Just looking around the room, it was encouraging to see so much interest and enthusiasm from across the supply chain. The day, however, confirmed for me how data quality plays an absolutely critical role in WLC analysis. Although many advanced techniques can be applied to WLC analysis to factor in more, and increasingly complex, variables (at levels of mathematics far beyond my own capabilities) I think it boils down to a far more simple equation:
Garbage in = Garbage out.
I know this may seem a cliché, but it’s important for a good reason. The presenters from Whole Life Consulting (both very knowledgeable, accomplished speakers) recognised a potential for a 30% error in the outcome of WLC analysis vs reality. 30% is huge! Although projected costs for HS2 are still variable, if the construction cost is £30bn and that represents, say, 20% of Whole Life Costs, then the errors in WLC based on poor data could be £45bn.

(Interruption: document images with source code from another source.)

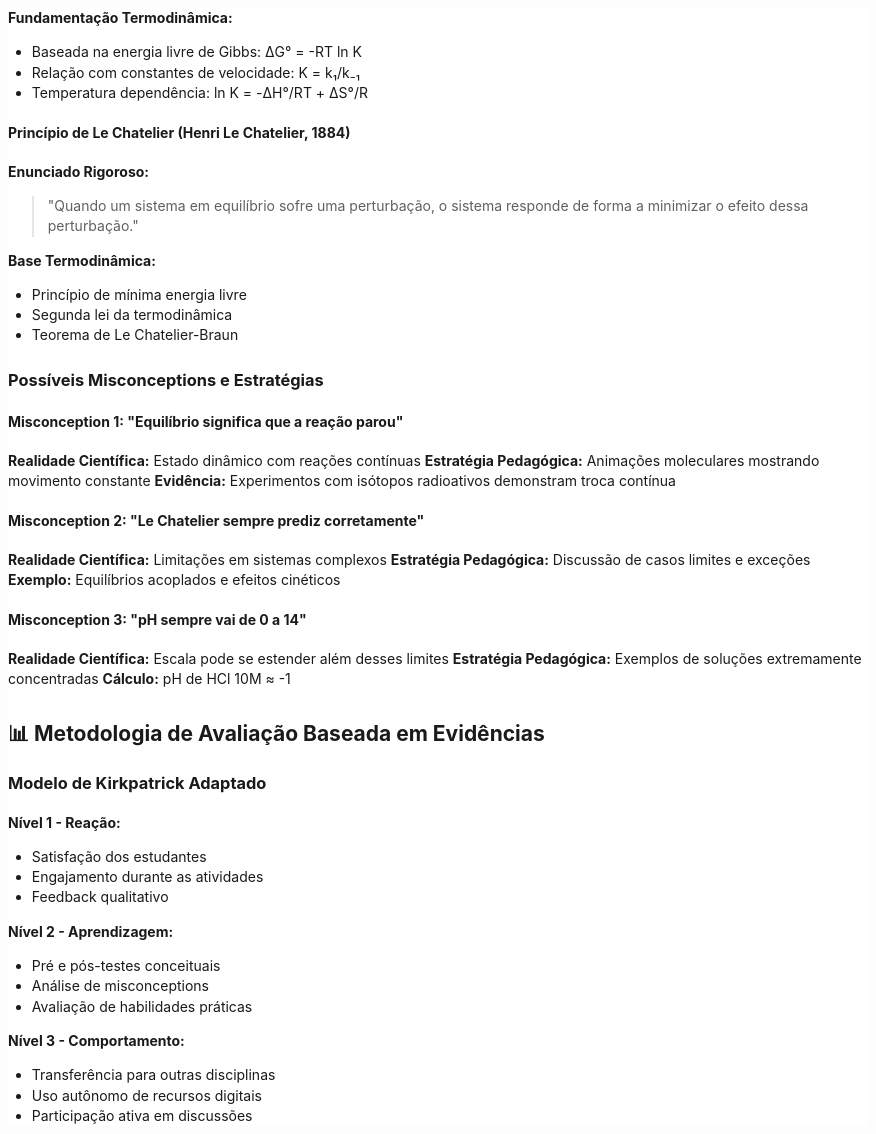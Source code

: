 **Fundamentação Termodinâmica:**
- Baseada na energia livre de Gibbs: ΔG° = -RT ln K
- Relação com constantes de velocidade: K = k₁/k₋₁
- Temperatura dependência: ln K = -ΔH°/RT + ΔS°/R

#### Princípio de Le Chatelier (Henri Le Chatelier, 1884)
**Enunciado Rigoroso:**
> "Quando um sistema em equilíbrio sofre uma perturbação, o sistema responde de forma a minimizar o efeito dessa perturbação."

**Base Termodinâmica:**
- Princípio de mínima energia livre
- Segunda lei da termodinâmica
- Teorema de Le Chatelier-Braun

### Possíveis Misconceptions e Estratégias

#### Misconception 1: "Equilíbrio significa que a reação parou"
**Realidade Científica:** Estado dinâmico com reações contínuas
**Estratégia Pedagógica:** Animações moleculares mostrando movimento constante
**Evidência:** Experimentos com isótopos radioativos demonstram troca contínua

#### Misconception 2: "Le Chatelier sempre prediz corretamente"
**Realidade Científica:** Limitações em sistemas complexos
**Estratégia Pedagógica:** Discussão de casos limites e exceções
**Exemplo:** Equilíbrios acoplados e efeitos cinéticos

#### Misconception 3: "pH sempre vai de 0 a 14"
**Realidade Científica:** Escala pode se estender além desses limites
**Estratégia Pedagógica:** Exemplos de soluções extremamente concentradas
**Cálculo:** pH de HCl 10M ≈ -1

## 📊 Metodologia de Avaliação Baseada em Evidências

### Modelo de Kirkpatrick Adaptado

**Nível 1 - Reação:**
- Satisfação dos estudantes
- Engajamento durante as atividades
- Feedback qualitativo

**Nível 2 - Aprendizagem:**
- Pré e pós-testes conceituais
- Análise de misconceptions
- Avaliação de habilidades práticas

**Nível 3 - Comportamento:**
- Transferência para outras disciplinas
- Uso autônomo de recursos digitais
- Participação ativa em discussões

Historically, the rail industry has not been great at managing its data, though progress has been made in recent years with the realisation that data is a key enabler to improving asset management. For the purposes of WLC analysis it would certainly be worth acquiring confidence grades in data quality before going too far, in order to minimise the range of potential error. If the quality of data is better understood, then it should be possible to make assumptions about the impact on WLC analysis and ensure that a suitable tolerance range is quoted, for example WLC is £x +/-y%
In order for WLC to have a realistic degree of accuracy and reliability, it will require reliable data both from the supply chain about their products and from established rail organisations on their historic asset data. I am certain that WLC is the way forward to understand and demonstrate the benefits and value of asset investment, but I believe there is a need to set realistic expectations which factor in data quality issues in the analysis.
What high value impacts of poor data are you aware of?